Variations Worth Trying
Swap the dill for fresh mint or oregano if you want a different herbal angle. Add a handful of toasted pine nuts to the filling for a bit of crunch and richness. If you're not into frying, brush the rolls with olive oil and bake them at 200°C for sixteen to eighteen minutes, flipping halfway through. They won't be quite as crispy, but they'll still be delicious and a little lighter on the conscience.
Serving Suggestions
These shine brightest with a cool, creamy dip on the side. Tzatziki is the obvious choice, but a garlic yogurt sauce or even a spicy harissa mayo works beautifully. Serve them on a big platter with lemon wedges and a sprinkle of flaky salt. They're perfect for parties, snacking, or turning into a light meal with a crisp salad on the side.
- Pair with a chilled white wine or sparkling water with lemon.
- Serve alongside hummus, olives, and stuffed grape leaves for a full Mediterranean spread.
- Double the batch and freeze half for emergency entertaining.

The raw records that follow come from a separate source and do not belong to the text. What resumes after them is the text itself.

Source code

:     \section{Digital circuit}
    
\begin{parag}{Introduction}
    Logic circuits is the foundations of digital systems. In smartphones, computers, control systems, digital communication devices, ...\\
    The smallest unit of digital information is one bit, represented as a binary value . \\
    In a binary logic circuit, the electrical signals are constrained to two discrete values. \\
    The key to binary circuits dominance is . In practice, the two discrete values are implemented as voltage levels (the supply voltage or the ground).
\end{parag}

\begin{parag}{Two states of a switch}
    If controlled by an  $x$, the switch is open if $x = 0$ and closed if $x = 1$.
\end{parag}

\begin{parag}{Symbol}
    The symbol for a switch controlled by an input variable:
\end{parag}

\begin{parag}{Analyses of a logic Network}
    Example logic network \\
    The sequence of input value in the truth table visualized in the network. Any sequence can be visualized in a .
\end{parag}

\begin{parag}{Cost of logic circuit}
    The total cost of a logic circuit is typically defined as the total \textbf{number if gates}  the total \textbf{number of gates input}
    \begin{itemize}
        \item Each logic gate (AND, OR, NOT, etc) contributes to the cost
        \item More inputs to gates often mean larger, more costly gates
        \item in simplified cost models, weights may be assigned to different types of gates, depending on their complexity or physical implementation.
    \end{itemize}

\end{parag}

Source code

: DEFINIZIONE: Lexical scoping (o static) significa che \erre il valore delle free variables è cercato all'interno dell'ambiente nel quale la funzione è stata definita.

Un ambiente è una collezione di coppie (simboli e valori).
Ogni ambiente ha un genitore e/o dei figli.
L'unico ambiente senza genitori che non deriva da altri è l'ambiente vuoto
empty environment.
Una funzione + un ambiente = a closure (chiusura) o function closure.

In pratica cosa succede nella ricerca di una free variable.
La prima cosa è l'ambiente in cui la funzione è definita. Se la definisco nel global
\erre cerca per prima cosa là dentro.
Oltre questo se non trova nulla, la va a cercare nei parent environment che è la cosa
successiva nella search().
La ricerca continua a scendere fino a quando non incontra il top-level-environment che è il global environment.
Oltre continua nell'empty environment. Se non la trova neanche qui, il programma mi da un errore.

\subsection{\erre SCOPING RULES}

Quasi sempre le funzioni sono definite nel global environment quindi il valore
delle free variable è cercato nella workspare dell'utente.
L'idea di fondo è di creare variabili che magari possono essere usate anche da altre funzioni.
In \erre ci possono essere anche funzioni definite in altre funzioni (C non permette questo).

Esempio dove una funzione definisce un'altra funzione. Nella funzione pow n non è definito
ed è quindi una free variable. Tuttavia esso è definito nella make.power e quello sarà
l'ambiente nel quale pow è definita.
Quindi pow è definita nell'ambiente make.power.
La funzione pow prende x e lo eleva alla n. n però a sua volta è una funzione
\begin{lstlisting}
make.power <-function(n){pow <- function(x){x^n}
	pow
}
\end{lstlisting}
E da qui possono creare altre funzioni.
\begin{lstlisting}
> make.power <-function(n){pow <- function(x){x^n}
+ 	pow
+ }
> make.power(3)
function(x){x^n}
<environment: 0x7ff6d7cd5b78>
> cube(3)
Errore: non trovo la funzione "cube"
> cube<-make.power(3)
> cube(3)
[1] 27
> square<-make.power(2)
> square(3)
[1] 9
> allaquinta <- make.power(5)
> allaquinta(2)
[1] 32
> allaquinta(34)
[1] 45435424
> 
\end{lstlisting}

Pin It These rolls have become the thing I make when I want to impress without stress. They're proof that the best recipes often come from happy accidents and a willingness to play around in the kitchen.
Recipe FAQs
- → Can I bake these instead of frying?
Yes, brush the rolls with oil and bake at 200°C (400°F) for 16–18 minutes, turning halfway through, until golden and crispy.
- → Can I use frozen spinach?
Absolutely. Use 200 g frozen spinach, fully thawed and squeezed dry to remove excess moisture before mixing with other ingredients.
- → How do I prevent the wrappers from tearing?
Keep wrappers covered with a damp towel while working. Handle gently and don't overfill—2 tablespoons of filling per wrapper works best.
- → Can I make these ahead of time?
Yes, assemble the rolls and refrigerate for up to 24 hours before frying, or freeze them for up to 3 months. Fry directly from frozen, adding 1–2 minutes to cooking time.
- → What dipping sauces pair well with these?
Tzatziki is classic, but yogurt-dill sauce, marinara, or spicy harissa all complement the Mediterranean flavors beautifully.
- → How do I know when the oil is hot enough?
Use a thermometer to reach 175°C (350°F), or test by dropping a small piece of wrapper—it should sizzle immediately and turn golden within seconds.